Start of INFORMATION GIVEN

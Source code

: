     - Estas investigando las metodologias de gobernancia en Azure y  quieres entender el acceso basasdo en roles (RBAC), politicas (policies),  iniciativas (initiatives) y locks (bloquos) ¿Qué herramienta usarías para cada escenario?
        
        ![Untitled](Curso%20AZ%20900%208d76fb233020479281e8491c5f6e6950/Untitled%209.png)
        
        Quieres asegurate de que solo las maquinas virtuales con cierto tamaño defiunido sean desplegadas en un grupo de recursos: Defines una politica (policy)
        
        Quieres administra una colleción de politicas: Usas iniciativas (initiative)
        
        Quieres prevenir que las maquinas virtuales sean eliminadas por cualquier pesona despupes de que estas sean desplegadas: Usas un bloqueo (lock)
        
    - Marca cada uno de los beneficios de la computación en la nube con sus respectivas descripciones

End of INFORMATION GIVEN

• **EXERCISE DIRECTIONS**
Copy out each line carrying the string "sean" from the data.

• **REPLY**
        Quieres asegurate de que solo las maquinas virtuales con cierto tamaño defiunido sean desplegadas en un grupo de recursos: Defines una politica (policy)
        Quieres prevenir que las maquinas virtuales sean eliminadas por cualquier pesona despupes de que estas sean desplegadas: Usas un bloqueo (lock)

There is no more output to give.